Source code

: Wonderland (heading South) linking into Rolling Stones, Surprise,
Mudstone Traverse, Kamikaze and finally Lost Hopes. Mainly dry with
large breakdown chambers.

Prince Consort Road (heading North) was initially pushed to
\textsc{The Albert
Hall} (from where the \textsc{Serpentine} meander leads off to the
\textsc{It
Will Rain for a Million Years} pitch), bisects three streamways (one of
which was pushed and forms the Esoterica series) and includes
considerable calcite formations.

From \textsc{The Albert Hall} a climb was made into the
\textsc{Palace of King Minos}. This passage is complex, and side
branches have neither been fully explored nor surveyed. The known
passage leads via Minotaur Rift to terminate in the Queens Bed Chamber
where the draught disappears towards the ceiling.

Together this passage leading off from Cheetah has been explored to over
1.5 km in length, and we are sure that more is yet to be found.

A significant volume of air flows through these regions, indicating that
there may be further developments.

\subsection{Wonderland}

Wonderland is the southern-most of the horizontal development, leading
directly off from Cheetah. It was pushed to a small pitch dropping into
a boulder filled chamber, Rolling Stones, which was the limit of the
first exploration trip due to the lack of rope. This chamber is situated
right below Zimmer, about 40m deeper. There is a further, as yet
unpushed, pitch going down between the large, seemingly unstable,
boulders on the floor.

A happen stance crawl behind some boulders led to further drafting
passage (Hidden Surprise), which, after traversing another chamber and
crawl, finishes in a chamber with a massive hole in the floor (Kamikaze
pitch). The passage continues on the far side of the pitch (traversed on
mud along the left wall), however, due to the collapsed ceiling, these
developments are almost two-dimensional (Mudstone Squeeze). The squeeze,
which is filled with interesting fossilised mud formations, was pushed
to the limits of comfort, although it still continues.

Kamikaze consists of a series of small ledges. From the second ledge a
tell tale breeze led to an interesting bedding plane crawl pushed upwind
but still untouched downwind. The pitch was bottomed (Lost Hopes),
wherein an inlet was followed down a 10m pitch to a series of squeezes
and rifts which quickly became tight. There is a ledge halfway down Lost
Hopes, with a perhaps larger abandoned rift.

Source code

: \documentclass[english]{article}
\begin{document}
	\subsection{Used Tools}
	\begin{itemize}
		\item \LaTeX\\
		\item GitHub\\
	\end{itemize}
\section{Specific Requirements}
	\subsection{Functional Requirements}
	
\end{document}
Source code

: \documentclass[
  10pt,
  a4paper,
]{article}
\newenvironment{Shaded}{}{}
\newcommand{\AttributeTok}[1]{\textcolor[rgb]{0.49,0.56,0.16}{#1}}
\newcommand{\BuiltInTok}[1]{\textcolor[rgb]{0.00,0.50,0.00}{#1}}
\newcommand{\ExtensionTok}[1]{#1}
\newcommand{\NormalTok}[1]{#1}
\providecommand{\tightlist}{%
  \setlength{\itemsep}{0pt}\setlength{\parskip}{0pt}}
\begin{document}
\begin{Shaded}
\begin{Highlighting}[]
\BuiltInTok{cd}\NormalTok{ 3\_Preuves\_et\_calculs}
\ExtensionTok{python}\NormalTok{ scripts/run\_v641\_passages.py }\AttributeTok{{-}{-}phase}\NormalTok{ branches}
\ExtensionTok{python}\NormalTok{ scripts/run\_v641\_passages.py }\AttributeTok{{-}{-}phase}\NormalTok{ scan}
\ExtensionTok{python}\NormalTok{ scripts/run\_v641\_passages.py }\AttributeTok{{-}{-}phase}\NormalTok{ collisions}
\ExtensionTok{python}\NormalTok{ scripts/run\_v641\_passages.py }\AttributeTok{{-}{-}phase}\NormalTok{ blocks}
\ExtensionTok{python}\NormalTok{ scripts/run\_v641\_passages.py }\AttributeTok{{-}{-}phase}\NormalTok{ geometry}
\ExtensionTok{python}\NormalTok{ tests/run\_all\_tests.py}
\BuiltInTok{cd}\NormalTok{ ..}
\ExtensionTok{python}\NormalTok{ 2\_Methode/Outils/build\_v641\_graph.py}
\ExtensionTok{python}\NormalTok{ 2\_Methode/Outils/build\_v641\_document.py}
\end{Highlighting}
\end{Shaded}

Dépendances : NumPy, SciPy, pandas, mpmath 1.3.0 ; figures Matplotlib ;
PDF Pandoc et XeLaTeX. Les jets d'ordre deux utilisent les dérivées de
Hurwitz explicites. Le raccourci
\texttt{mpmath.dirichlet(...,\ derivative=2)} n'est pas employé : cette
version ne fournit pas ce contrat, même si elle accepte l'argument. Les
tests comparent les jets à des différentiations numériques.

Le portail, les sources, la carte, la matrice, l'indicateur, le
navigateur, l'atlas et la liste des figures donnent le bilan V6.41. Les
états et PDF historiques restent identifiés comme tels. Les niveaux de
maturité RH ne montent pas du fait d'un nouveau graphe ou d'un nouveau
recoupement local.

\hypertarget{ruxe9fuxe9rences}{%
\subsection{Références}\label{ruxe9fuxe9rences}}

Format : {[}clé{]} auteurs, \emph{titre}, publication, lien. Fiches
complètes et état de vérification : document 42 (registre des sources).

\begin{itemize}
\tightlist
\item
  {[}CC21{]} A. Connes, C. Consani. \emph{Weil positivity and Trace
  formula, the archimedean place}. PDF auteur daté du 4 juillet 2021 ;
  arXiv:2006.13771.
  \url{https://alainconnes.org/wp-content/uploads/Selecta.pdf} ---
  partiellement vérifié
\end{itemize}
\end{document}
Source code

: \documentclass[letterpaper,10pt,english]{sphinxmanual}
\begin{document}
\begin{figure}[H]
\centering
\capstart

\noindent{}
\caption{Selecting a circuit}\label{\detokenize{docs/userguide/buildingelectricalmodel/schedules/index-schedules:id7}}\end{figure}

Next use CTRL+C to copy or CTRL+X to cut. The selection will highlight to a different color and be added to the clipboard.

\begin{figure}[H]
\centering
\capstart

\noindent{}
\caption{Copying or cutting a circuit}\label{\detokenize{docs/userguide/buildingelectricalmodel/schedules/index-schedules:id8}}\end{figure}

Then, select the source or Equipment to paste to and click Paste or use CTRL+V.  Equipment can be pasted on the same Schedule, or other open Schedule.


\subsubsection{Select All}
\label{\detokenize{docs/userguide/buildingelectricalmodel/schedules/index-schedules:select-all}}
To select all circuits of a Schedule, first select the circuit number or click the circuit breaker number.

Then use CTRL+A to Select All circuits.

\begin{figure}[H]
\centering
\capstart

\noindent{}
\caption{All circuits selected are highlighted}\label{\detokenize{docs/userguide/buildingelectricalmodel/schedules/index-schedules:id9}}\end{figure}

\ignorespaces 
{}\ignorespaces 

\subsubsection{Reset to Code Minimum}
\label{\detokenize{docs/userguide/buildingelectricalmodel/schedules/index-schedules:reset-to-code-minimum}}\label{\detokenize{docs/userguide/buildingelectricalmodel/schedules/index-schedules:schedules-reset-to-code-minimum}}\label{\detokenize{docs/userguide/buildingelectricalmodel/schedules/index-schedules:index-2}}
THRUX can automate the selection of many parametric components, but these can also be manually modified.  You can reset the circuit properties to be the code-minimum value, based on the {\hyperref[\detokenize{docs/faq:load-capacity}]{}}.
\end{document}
= = = =
◆ TASK PROMPT
Every record above is to be restated exactly as it reads.

◆ THE COMPLETED TASK
Source code

: Wonderland (heading South) linking into Rolling Stones, Surprise,
Mudstone Traverse, Kamikaze and finally Lost Hopes. Mainly dry with
large breakdown chambers.

Prince Consort Road (heading North) was initially pushed to
\textsc{The Albert
Hall} (from where the \textsc{Serpentine} meander leads off to the
\textsc{It
Will Rain for a Million Years} pitch), bisects three streamways (one of
which was pushed and forms the Esoterica series) and includes
considerable calcite formations.

From \textsc{The Albert Hall} a climb was made into the
\textsc{Palace of King Minos}. This passage is complex, and side
branches have neither been fully explored nor surveyed. The known
passage leads via Minotaur Rift to terminate in the Queens Bed Chamber
where the draught disappears towards the ceiling.

Together this passage leading off from Cheetah has been explored to over
1.5 km in length, and we are sure that more is yet to be found.

A significant volume of air flows through these regions, indicating that
there may be further developments.

\subsection{Wonderland}

Wonderland is the southern-most of the horizontal development, leading
directly off from Cheetah. It was pushed to a small pitch dropping into
a boulder filled chamber, Rolling Stones, which was the limit of the
first exploration trip due to the lack of rope. This chamber is situated
right below Zimmer, about 40m deeper. There is a further, as yet
unpushed, pitch going down between the large, seemingly unstable,
boulders on the floor.

A happen stance crawl behind some boulders led to further drafting
passage (Hidden Surprise), which, after traversing another chamber and
crawl, finishes in a chamber with a massive hole in the floor (Kamikaze
pitch). The passage continues on the far side of the pitch (traversed on
mud along the left wall), however, due to the collapsed ceiling, these
developments are almost two-dimensional (Mudstone Squeeze). The squeeze,
which is filled with interesting fossilised mud formations, was pushed
to the limits of comfort, although it still continues.

Kamikaze consists of a series of small ledges. From the second ledge a
tell tale breeze led to an interesting bedding plane crawl pushed upwind
but still untouched downwind. The pitch was bottomed (Lost Hopes),
wherein an inlet was followed down a 10m pitch to a series of squeezes
and rifts which quickly became tight. There is a ledge halfway down Lost
Hopes, with a perhaps larger abandoned rift.

Source code

: \documentclass[english]{article}
\begin{document}
	\subsection{Used Tools}
	\begin{itemize}
		\item \LaTeX\\
		\item GitHub\\
	\end{itemize}
\section{Specific Requirements}
	\subsection{Functional Requirements}
	
\end{document}
Source code

: \documentclass[
  10pt,
  a4paper,
]{article}
\newenvironment{Shaded}{}{}
\newcommand{\AttributeTok}[1]{\textcolor[rgb]{0.49,0.56,0.16}{#1}}
\newcommand{\BuiltInTok}[1]{\textcolor[rgb]{0.00,0.50,0.00}{#1}}
\newcommand{\ExtensionTok}[1]{#1}
\newcommand{\NormalTok}[1]{#1}
\providecommand{\tightlist}{%
  \setlength{\itemsep}{0pt}\setlength{\parskip}{0pt}}
\begin{document}
\begin{Shaded}
\begin{Highlighting}[]
\BuiltInTok{cd}\NormalTok{ 3\_Preuves\_et\_calculs}
\ExtensionTok{python}\NormalTok{ scripts/run\_v641\_passages.py }\AttributeTok{{-}{-}phase}\NormalTok{ branches}
\ExtensionTok{python}\NormalTok{ scripts/run\_v641\_passages.py }\AttributeTok{{-}{-}phase}\NormalTok{ scan}
\ExtensionTok{python}\NormalTok{ scripts/run\_v641\_passages.py }\AttributeTok{{-}{-}phase}\NormalTok{ collisions}
\ExtensionTok{python}\NormalTok{ scripts/run\_v641\_passages.py }\AttributeTok{{-}{-}phase}\NormalTok{ blocks}
\ExtensionTok{python}\NormalTok{ scripts/run\_v641\_passages.py }\AttributeTok{{-}{-}phase}\NormalTok{ geometry}
\ExtensionTok{python}\NormalTok{ tests/run\_all\_tests.py}
\BuiltInTok{cd}\NormalTok{ ..}
\ExtensionTok{python}\NormalTok{ 2\_Methode/Outils/build\_v641\_graph.py}
\ExtensionTok{python}\NormalTok{ 2\_Methode/Outils/build\_v641\_document.py}
\end{Highlighting}
\end{Shaded}

Dépendances : NumPy, SciPy, pandas, mpmath 1.3.0 ; figures Matplotlib ;
PDF Pandoc et XeLaTeX. Les jets d'ordre deux utilisent les dérivées de
Hurwitz explicites. Le raccourci
\texttt{mpmath.dirichlet(...,\ derivative=2)} n'est pas employé : cette
version ne fournit pas ce contrat, même si elle accepte l'argument. Les
tests comparent les jets à des différentiations numériques.

Le portail, les sources, la carte, la matrice, l'indicateur, le
navigateur, l'atlas et la liste des figures donnent le bilan V6.41. Les
états et PDF historiques restent identifiés comme tels. Les niveaux de
maturité RH ne montent pas du fait d'un nouveau graphe ou d'un nouveau
recoupement local.

\hypertarget{ruxe9fuxe9rences}{%
\subsection{Références}\label{ruxe9fuxe9rences}}

Format : {[}clé{]} auteurs, \emph{titre}, publication, lien. Fiches
complètes et état de vérification : document 42 (registre des sources).

\begin{itemize}
\tightlist
\item
  {[}CC21{]} A. Connes, C. Consani. \emph{Weil positivity and Trace
  formula, the archimedean place}. PDF auteur daté du 4 juillet 2021 ;
  arXiv:2006.13771.
  \url{https://alainconnes.org/wp-content/uploads/Selecta.pdf} ---
  partiellement vérifié
\end{itemize}
\end{document}
Source code

: \documentclass[letterpaper,10pt,english]{sphinxmanual}
\begin{document}
\begin{figure}[H]
\centering
\capstart

\noindent{}
\caption{Selecting a circuit}\label{\detokenize{docs/userguide/buildingelectricalmodel/schedules/index-schedules:id7}}\end{figure}

Next use CTRL+C to copy or CTRL+X to cut. The selection will highlight to a different color and be added to the clipboard.

\begin{figure}[H]
\centering
\capstart

\noindent{}
\caption{Copying or cutting a circuit}\label{\detokenize{docs/userguide/buildingelectricalmodel/schedules/index-schedules:id8}}\end{figure}

Then, select the source or Equipment to paste to and click Paste or use CTRL+V.  Equipment can be pasted on the same Schedule, or other open Schedule.


\subsubsection{Select All}
\label{\detokenize{docs/userguide/buildingelectricalmodel/schedules/index-schedules:select-all}}
To select all circuits of a Schedule, first select the circuit number or click the circuit breaker number.

Then use CTRL+A to Select All circuits.

\begin{figure}[H]
\centering
\capstart

\noindent{}
\caption{All circuits selected are highlighted}\label{\detokenize{docs/userguide/buildingelectricalmodel/schedules/index-schedules:id9}}\end{figure}

\ignorespaces 
{}\ignorespaces 

\subsubsection{Reset to Code Minimum}
\label{\detokenize{docs/userguide/buildingelectricalmodel/schedules/index-schedules:reset-to-code-minimum}}\label{\detokenize{docs/userguide/buildingelectricalmodel/schedules/index-schedules:schedules-reset-to-code-minimum}}\label{\detokenize{docs/userguide/buildingelectricalmodel/schedules/index-schedules:index-2}}
THRUX can automate the selection of many parametric components, but these can also be manually modified.  You can reset the circuit properties to be the code-minimum value, based on the {\hyperref[\detokenize{docs/faq:load-capacity}]{}}.
\end{document}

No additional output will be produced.